Monday, July 27, 2015

In-Memory Computing Summit 2: Database Innovation

In the late 1990s, my boss at the time at Aberdeen Group asked me a thought-provoking question:  Why was I continuing to cover databases?  After all, he pointed out, it seemed at first glance like a mature market – because the pace of technology innovation had slowed down and nothing important seemed to be on the horizon.  Moreover, consolidation meant that there were fewer and fewer suppliers to cover.  My answer at the time was that users in “mature” markets like the mainframe still needed advice on key technologies, which they would not find because analysts following my boss’s logic would flee the field. 
However, as it turned out, this was not the right reason at all – shortly thereafter, the database field saw a new round of innovations centering on columnar databases, data virtualization, and low-end Linux efforts that tinkered with the ACID properties of relational databases.  These, in turn, led to the master data management, data governance, global repository, and columnar/analytic database technologies of the late 2000s.  In the early 2010s, we saw the Hadoop-driven “NoSQL” loosening of commit constraints to enable rapid analytics on Big Data by sacrificing some data quality.
As a result, the late-1990s “no one ever got fired for buying Oracle” mature market wisdom is now almost gone from memory – and databases delivering analytics are close to the heart of many firms’ strategies.  And so, it seems that the real reason to cover databases today is that their markets, far from being mature, are rapidly spawning new entrants and offering many technology-driven strategic reasons to upgrade and expand.
The recent 2015 In-Memory Computing Summit suggests that a new round of database innovation, driven by the needs listed in my first post, is bringing changes to user environments especially in three key areas:
1.       Redefinition of data-store storage tiering, leading to redesign of data-access software;
2.       Redefinition of “write to storage” update completion, allowing flexible loosening of availability constraints in order to achieve real-time or near-real-time processing of operational and sensor-driven Big Data; and
3.       Balkanization of database architectures, as achieving Fast Data turns out to mean embedding a wide range of databases and database suppliers in both open source and proprietary forms.

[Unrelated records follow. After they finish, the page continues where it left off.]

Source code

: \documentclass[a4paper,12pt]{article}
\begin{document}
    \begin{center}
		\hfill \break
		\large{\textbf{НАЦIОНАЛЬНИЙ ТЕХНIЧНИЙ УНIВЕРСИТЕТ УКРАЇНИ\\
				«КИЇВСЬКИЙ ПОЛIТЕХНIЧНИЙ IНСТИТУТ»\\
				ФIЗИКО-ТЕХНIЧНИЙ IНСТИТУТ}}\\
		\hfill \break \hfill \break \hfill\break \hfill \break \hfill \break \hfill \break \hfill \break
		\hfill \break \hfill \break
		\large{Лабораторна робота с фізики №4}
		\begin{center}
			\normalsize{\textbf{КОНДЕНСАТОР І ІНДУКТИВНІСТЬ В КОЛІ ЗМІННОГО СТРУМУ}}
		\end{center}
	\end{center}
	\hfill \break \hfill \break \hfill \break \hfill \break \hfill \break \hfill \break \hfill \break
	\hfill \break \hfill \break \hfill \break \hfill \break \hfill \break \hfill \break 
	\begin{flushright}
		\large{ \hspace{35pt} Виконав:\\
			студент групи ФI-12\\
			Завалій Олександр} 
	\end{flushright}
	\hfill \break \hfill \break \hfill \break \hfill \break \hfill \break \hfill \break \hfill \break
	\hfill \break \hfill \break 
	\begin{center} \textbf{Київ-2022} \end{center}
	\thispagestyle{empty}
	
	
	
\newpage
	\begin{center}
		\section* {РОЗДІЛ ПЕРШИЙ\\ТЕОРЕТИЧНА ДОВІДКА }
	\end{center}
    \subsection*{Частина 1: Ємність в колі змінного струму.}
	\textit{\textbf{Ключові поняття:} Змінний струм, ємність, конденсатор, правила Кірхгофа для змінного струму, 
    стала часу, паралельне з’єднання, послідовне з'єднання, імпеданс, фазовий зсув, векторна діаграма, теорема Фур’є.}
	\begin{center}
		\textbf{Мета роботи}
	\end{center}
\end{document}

Real-Time Flat-Memory Storage Tiering:  Intel Is a Database Company

All right, now that I’ve gotten your attention, I must admit that casting Intel as primarily a database company is a bit of an exaggeration.  But there’s no doubt in my mind that Intel is now thinking about its efforts in data-processing software as strategic to its future.  Here’s the scenario that Intel laid out at the summit:
At present, only 20% of a typical Intel CPU is being used, and the primary reason is that it sits around waiting for I/O to occur (i.e., needed data to be loaded into main memory) – or, to use a long-disused phrase, applications running on Intel-based systems are I/O-bound.  To fix this problem, Intel aims to ensure faster I/O, or, equivalently, the ability to service the I/O requests of each of multiple applications running concurrently, and do it faster.  Since disk does not offer much prospect for I/O-speed improvement, Intel has proposed a software protocol standard, NVRAM(e), for flash memory.  However, to ensure that this protocol does indeed speed things up adequately, Intel must write the necessary data-loading and data-processing software itself.
So will this be enough for Intel, so that it can go back to optimizing chip sets?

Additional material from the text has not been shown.